Transcribe the listing underneath, keeping each word exact and omitting the images.

● DATASET:

+++

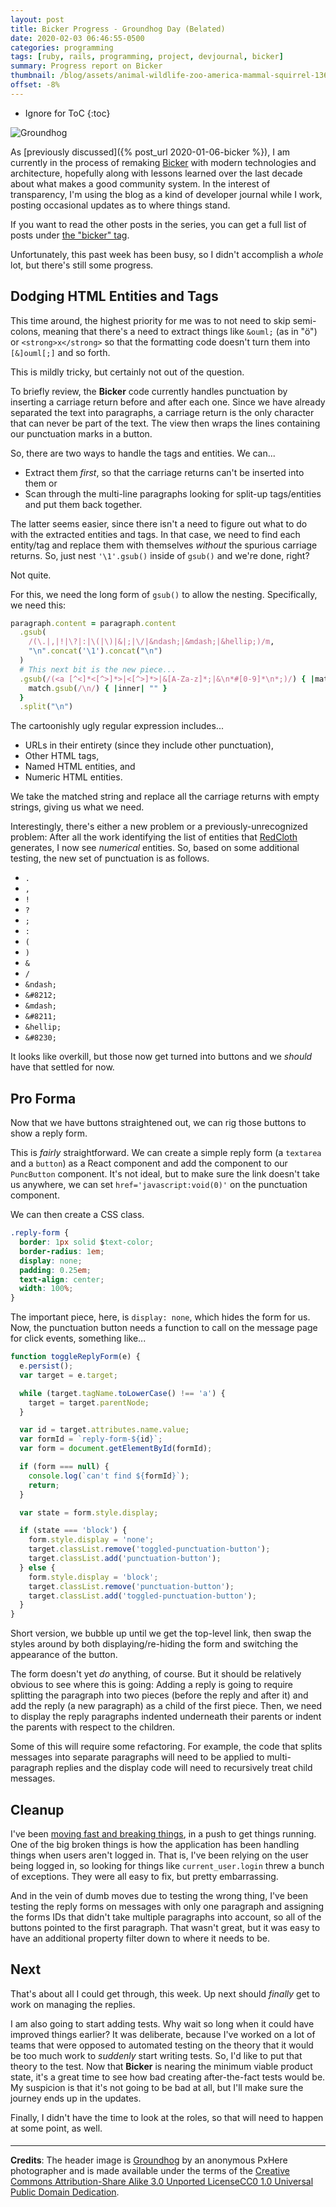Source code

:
 ```yaml
---
layout: post
title: Bicker Progress - Groundhog Day (Belated)
date: 2020-02-03 06:46:55-0500
categories: programming
tags: [ruby, rails, programming, project, devjournal, bicker]
summary: Progress report on Bicker
thumbnail: /blog/assets/animal-wildlife-zoo-america-mammal-squirrel-1362487-pxhere.com.jpg
offset: -8%
---
```


* Ignore for ToC
{:toc}

![Groundhog](/blog/assets/animal-wildlife-zoo-america-mammal-squirrel-1362487-pxhere.com.jpg "Groundhog, interrupted")

As [previously discussed]({% post_url 2020-01-06-bicker %}), I am currently in the process of remaking [Bicker](https://bicker.colagioia.net/) with modern technologies and architecture, hopefully along with lessons learned over the last decade about what makes a good community system.  In the interest of transparency, I'm using the blog as a kind of developer journal while I work, posting occasional updates as to where things stand.

If you want to read the other posts in the series, you can get a full list of posts under [the "bicker" tag](/blog/tag/bicker).

Unfortunately, this past week has been busy, so I didn't accomplish a *whole* lot, but there's still some progress.

## Dodging HTML Entities and Tags

This time around, the highest priority for me was to not need to skip semi-colons, meaning that there's a need to extract things like `&ouml;` (as in "&ouml;") or `<strong>x</strong>` so that the formatting code doesn't turn them into `[&]ouml[;]` and so forth.

This is mildly tricky, but certainly not out of the question.

To briefly review, the **Bicker** code currently handles punctuation by inserting a carriage return before and after each one.  Since we have already separated the text into paragraphs, a carriage return is the only character that can never be part of the text.  The view then wraps the lines containing our punctuation marks in a button.

So, there are two ways to handle the tags and entities.  We can...

 * Extract them *first*, so that the carriage returns can't be inserted into them or
 * Scan through the multi-line paragraphs looking for split-up tags/entities and put them back together.

The latter seems easier, since there isn't a need to figure out what to do with the extracted entities and tags.  In that case, we need to find each entity/tag and replace them with themselves *without* the spurious carriage returns.  So, just nest `'\1'.gsub()` inside of `gsub()` and we're done, right?

Not quite.

For this, we need the long form of `gsub()` to allow the nesting.  Specifically, we need this:

```ruby
paragraph.content = paragraph.content
  .gsub(
    /(\.|,|!|\?|:|\(|\)|&|;|\/|&ndash;|&mdash;|&hellip;)/m,
    "\n".concat('\1').concat("\n")
  )
  # This next bit is the new piece...
  .gsub(/(<a [^<]*<[^>]*>|<[^>]*>|&[A-Za-z]*;|&\n*#[0-9]*\n*;)/) { |match|
    match.gsub(/\n/) { |inner| "" }
  }
  .split("\n")
```

The cartoonishly ugly regular expression includes...

 * URLs in their entirety (since they include other punctuation),
 * Other HTML tags,
 * Named HTML entities, and
 * Numeric HTML entities.

We take the matched string and replace all the carriage returns with empty strings, giving us what we need.

Interestingly, there's either a new problem or a previously-unrecognized problem:  After all the work identifying the list of entities that [RedCloth](https://redcloth.org/) generates, I now see *numerical* entities.  So, based on some additional testing, the new set of punctuation is as follows.

 * `.`
 * `,`
 * `!`
 * `?`
 * `;`
 * `:`
 * `(`
 * `)`
 * `&`
 * `/`
 * `&ndash;`
 * `&#8212;`
 * `&mdash;`
 * `&#8211;`
 * `&hellip;`
 * `&#8230;`

It looks like overkill, but those now get turned into buttons and we *should* have that settled for now.

## Pro Forma

Now that we have buttons straightened out, we can rig those buttons to show a reply form.

This is *fairly* straightforward.  We can create a simple reply form (a `textarea` and a `button`) as a React component and add the component to our `PuncButton` component.  It's not ideal, but to make sure the link doesn't take us anywhere, we can set `href='javascript:void(0)'` on the punctuation component.

We can then create a CSS class.

```css
.reply-form {
  border: 1px solid $text-color;
  border-radius: 1em;
  display: none;
  padding: 0.25em;
  text-align: center;
  width: 100%;
}
```

The important piece, here, is `display: none`, which hides the form for us.  Now, the punctuation button needs a function to call on the message page for click events, something like...

```javascript
function toggleReplyForm(e) {
  e.persist();
  var target = e.target;

  while (target.tagName.toLowerCase() !== 'a') {
    target = target.parentNode;
  }

  var id = target.attributes.name.value;
  var formId = `reply-form-${id}`;
  var form = document.getElementById(formId);

  if (form === null) {
    console.log(`can't find ${formId}`);
    return;
  }

  var state = form.style.display;

  if (state === 'block') {
    form.style.display = 'none';
    target.classList.remove('toggled-punctuation-button');
    target.classList.add('punctuation-button');
  } else {
    form.style.display = 'block';
    target.classList.remove('punctuation-button');
    target.classList.add('toggled-punctuation-button');
  }
}
```

Short version, we bubble up until we get the top-level link, then swap the styles around by both displaying/re-hiding the form and switching the appearance of the button.

The form doesn't yet *do* anything, of course.  But it should be relatively obvious to see where this is going:  Adding a reply is going to require splitting the paragraph into two pieces (before the reply and after it) and add the reply (a new paragraph) as a child of the first piece.  Then, we need to display the reply paragraphs indented underneath their parents or indent the parents with respect to the children.

Some of this will require some refactoring.  For example, the code that splits messages into separate paragraphs will need to be applied to multi-paragraph replies and the display code will need to recursively treat child messages.

## Cleanup

I've been [moving fast and breaking things](https://en.wikipedia.org/wiki/Move_fast_and_break_things_(motto)), in a push to get things running.  One of the big broken things is how the application has been handling things when users aren't logged in.  That is, I've been relying on the user being logged in, so looking for things like `current_user.login` threw a bunch of exceptions.  They were all easy to fix, but pretty embarrassing.

And in the vein of dumb moves due to testing the wrong thing, I've been testing the reply forms on messages with only one paragraph and assigning the forms IDs that didn't take multiple paragraphs into account, so all of the buttons pointed to the first paragraph.  That wasn't great, but it was easy to have an additional property filter down to where it needs to be.

## Next

That's about all I could get through, this week.  Up next should *finally* get to work on managing the replies.

I am also going to start adding tests.  Why wait so long when it could have improved things earlier?  It was deliberate, because I've worked on a lot of teams that were opposed to automated testing on the theory that it would be too much work to *suddenly* start writing tests.  So, I'd like to put that theory to the test.  Now that **Bicker** is nearing the minimum viable product state, it's a great time to see how bad creating after-the-fact tests would be.  My suspicion is that it's not going to be bad at all, but I'll make sure the journey ends up in the updates.

Finally, I didn't have the time to look at the roles, so that will need to happen at some point, as well.

#### <i class="fas fa-gem"></i>

* * *

**Credits**:  The header image is [Groundhog](https://pxhere.com/en/photo/1362487) by an anonymous PxHere photographer and is made available under the terms of the [Creative Commons Attribution-Share Alike 3.0 Unported LicenseCC0 1.0 Universal Public Domain Dedication](https://creativecommons.org/publicdomain/zero/1.0/).
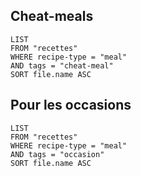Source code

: ## Cheat-meals

```dataview
LIST
FROM "recettes"
WHERE recipe-type = "meal"
AND tags = "cheat-meal"
SORT file.name ASC
```

## Pour les occasions

```dataview
LIST
FROM "recettes"
WHERE recipe-type = "meal"
AND tags = "occasion"
SORT file.name ASC
```
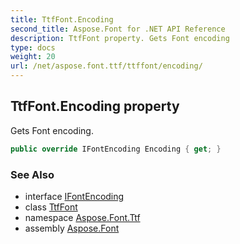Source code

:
 ```yaml
---
title: TtfFont.Encoding
second_title: Aspose.Font for .NET API Reference
description: TtfFont property. Gets Font encoding
type: docs
weight: 20
url: /net/aspose.font.ttf/ttffont/encoding/
---
```

## TtfFont.Encoding property

Gets Font encoding.

```csharp
public override IFontEncoding Encoding { get; }
```

### See Also

* interface [IFontEncoding](../../../aspose.font/ifontencoding/)
* class [TtfFont](../)
* namespace [Aspose.Font.Ttf](../../../aspose.font.ttf/)
* assembly [Aspose.Font](../../../)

+++

● EXERCISE RESULT:
Source code

:
 ```yaml
---
layout: post
title: Bicker Progress - Groundhog Day (Belated)
date: 2020-02-03 06:46:55-0500
categories: programming
tags: [ruby, rails, programming, project, devjournal, bicker]
summary: Progress report on Bicker
thumbnail: /blog/assets/animal-wildlife-zoo-america-mammal-squirrel-1362487-pxhere.com.jpg
offset: -8%
---
```


* Ignore for ToC
{:toc}

![Groundhog](/blog/assets/animal-wildlife-zoo-america-mammal-squirrel-1362487-pxhere.com.jpg "Groundhog, interrupted")

As [previously discussed]({% post_url 2020-01-06-bicker %}), I am currently in the process of remaking [Bicker](https://bicker.colagioia.net/) with modern technologies and architecture, hopefully along with lessons learned over the last decade about what makes a good community system.  In the interest of transparency, I'm using the blog as a kind of developer journal while I work, posting occasional updates as to where things stand.

If you want to read the other posts in the series, you can get a full list of posts under [the "bicker" tag](/blog/tag/bicker).

Unfortunately, this past week has been busy, so I didn't accomplish a *whole* lot, but there's still some progress.

## Dodging HTML Entities and Tags

This time around, the highest priority for me was to not need to skip semi-colons, meaning that there's a need to extract things like `&ouml;` (as in "&ouml;") or `<strong>x</strong>` so that the formatting code doesn't turn them into `[&]ouml[;]` and so forth.

This is mildly tricky, but certainly not out of the question.

To briefly review, the **Bicker** code currently handles punctuation by inserting a carriage return before and after each one.  Since we have already separated the text into paragraphs, a carriage return is the only character that can never be part of the text.  The view then wraps the lines containing our punctuation marks in a button.

So, there are two ways to handle the tags and entities.  We can...

 * Extract them *first*, so that the carriage returns can't be inserted into them or
 * Scan through the multi-line paragraphs looking for split-up tags/entities and put them back together.

The latter seems easier, since there isn't a need to figure out what to do with the extracted entities and tags.  In that case, we need to find each entity/tag and replace them with themselves *without* the spurious carriage returns.  So, just nest `'\1'.gsub()` inside of `gsub()` and we're done, right?

Not quite.

For this, we need the long form of `gsub()` to allow the nesting.  Specifically, we need this:

```ruby
paragraph.content = paragraph.content
  .gsub(
    /(\.|,|!|\?|:|\(|\)|&|;|\/|&ndash;|&mdash;|&hellip;)/m,
    "\n".concat('\1').concat("\n")
  )
  # This next bit is the new piece...
  .gsub(/(<a [^<]*<[^>]*>|<[^>]*>|&[A-Za-z]*;|&\n*#[0-9]*\n*;)/) { |match|
    match.gsub(/\n/) { |inner| "" }
  }
  .split("\n")
```

The cartoonishly ugly regular expression includes...

 * URLs in their entirety (since they include other punctuation),
 * Other HTML tags,
 * Named HTML entities, and
 * Numeric HTML entities.

We take the matched string and replace all the carriage returns with empty strings, giving us what we need.

Interestingly, there's either a new problem or a previously-unrecognized problem:  After all the work identifying the list of entities that [RedCloth](https://redcloth.org/) generates, I now see *numerical* entities.  So, based on some additional testing, the new set of punctuation is as follows.

 * `.`
 * `,`
 * `!`
 * `?`
 * `;`
 * `:`
 * `(`
 * `)`
 * `&`
 * `/`
 * `&ndash;`
 * `&#8212;`
 * `&mdash;`
 * `&#8211;`
 * `&hellip;`
 * `&#8230;`

It looks like overkill, but those now get turned into buttons and we *should* have that settled for now.

## Pro Forma

Now that we have buttons straightened out, we can rig those buttons to show a reply form.

This is *fairly* straightforward.  We can create a simple reply form (a `textarea` and a `button`) as a React component and add the component to our `PuncButton` component.  It's not ideal, but to make sure the link doesn't take us anywhere, we can set `href='javascript:void(0)'` on the punctuation component.

We can then create a CSS class.

```css
.reply-form {
  border: 1px solid $text-color;
  border-radius: 1em;
  display: none;
  padding: 0.25em;
  text-align: center;
  width: 100%;
}
```

The important piece, here, is `display: none`, which hides the form for us.  Now, the punctuation button needs a function to call on the message page for click events, something like...

```javascript
function toggleReplyForm(e) {
  e.persist();
  var target = e.target;

  while (target.tagName.toLowerCase() !== 'a') {
    target = target.parentNode;
  }

  var id = target.attributes.name.value;
  var formId = `reply-form-${id}`;
  var form = document.getElementById(formId);

  if (form === null) {
    console.log(`can't find ${formId}`);
    return;
  }

  var state = form.style.display;

  if (state === 'block') {
    form.style.display = 'none';
    target.classList.remove('toggled-punctuation-button');
    target.classList.add('punctuation-button');
  } else {
    form.style.display = 'block';
    target.classList.remove('punctuation-button');
    target.classList.add('toggled-punctuation-button');
  }
}
```

Short version, we bubble up until we get the top-level link, then swap the styles around by both displaying/re-hiding the form and switching the appearance of the button.

The form doesn't yet *do* anything, of course.  But it should be relatively obvious to see where this is going:  Adding a reply is going to require splitting the paragraph into two pieces (before the reply and after it) and add the reply (a new paragraph) as a child of the first piece.  Then, we need to display the reply paragraphs indented underneath their parents or indent the parents with respect to the children.

Some of this will require some refactoring.  For example, the code that splits messages into separate paragraphs will need to be applied to multi-paragraph replies and the display code will need to recursively treat child messages.

## Cleanup

I've been [moving fast and breaking things](https://en.wikipedia.org/wiki/Move_fast_and_break_things_(motto)), in a push to get things running.  One of the big broken things is how the application has been handling things when users aren't logged in.  That is, I've been relying on the user being logged in, so looking for things like `current_user.login` threw a bunch of exceptions.  They were all easy to fix, but pretty embarrassing.

And in the vein of dumb moves due to testing the wrong thing, I've been testing the reply forms on messages with only one paragraph and assigning the forms IDs that didn't take multiple paragraphs into account, so all of the buttons pointed to the first paragraph.  That wasn't great, but it was easy to have an additional property filter down to where it needs to be.

## Next

That's about all I could get through, this week.  Up next should *finally* get to work on managing the replies.

I am also going to start adding tests.  Why wait so long when it could have improved things earlier?  It was deliberate, because I've worked on a lot of teams that were opposed to automated testing on the theory that it would be too much work to *suddenly* start writing tests.  So, I'd like to put that theory to the test.  Now that **Bicker** is nearing the minimum viable product state, it's a great time to see how bad creating after-the-fact tests would be.  My suspicion is that it's not going to be bad at all, but I'll make sure the journey ends up in the updates.

Finally, I didn't have the time to look at the roles, so that will need to happen at some point, as well.

#### <i class="fas fa-gem"></i>

* * *

**Credits**:  The header image is [Groundhog](https://pxhere.com/en/photo/1362487) by an anonymous PxHere photographer and is made available under the terms of the [Creative Commons Attribution-Share Alike 3.0 Unported LicenseCC0 1.0 Universal Public Domain Dedication](https://creativecommons.org/publicdomain/zero/1.0/).
Source code

: ## Cheat-meals

```dataview
LIST
FROM "recettes"
WHERE recipe-type = "meal"
AND tags = "cheat-meal"
SORT file.name ASC
```

## Pour les occasions

```dataview
LIST
FROM "recettes"
WHERE recipe-type = "meal"
AND tags = "occasion"
SORT file.name ASC
```
Source code

:
 ```yaml
---
title: TtfFont.Encoding
second_title: Aspose.Font for .NET API Reference
description: TtfFont property. Gets Font encoding
type: docs
weight: 20
url: /net/aspose.font.ttf/ttffont/encoding/
---
```

## TtfFont.Encoding property

Gets Font encoding.

```csharp
public override IFontEncoding Encoding { get; }
```

### See Also

* interface [IFontEncoding](../../../aspose.font/ifontencoding/)
* class [TtfFont](../)
* namespace [Aspose.Font.Ttf](../../../aspose.font.ttf/)
* assembly [Aspose.Font](../../../)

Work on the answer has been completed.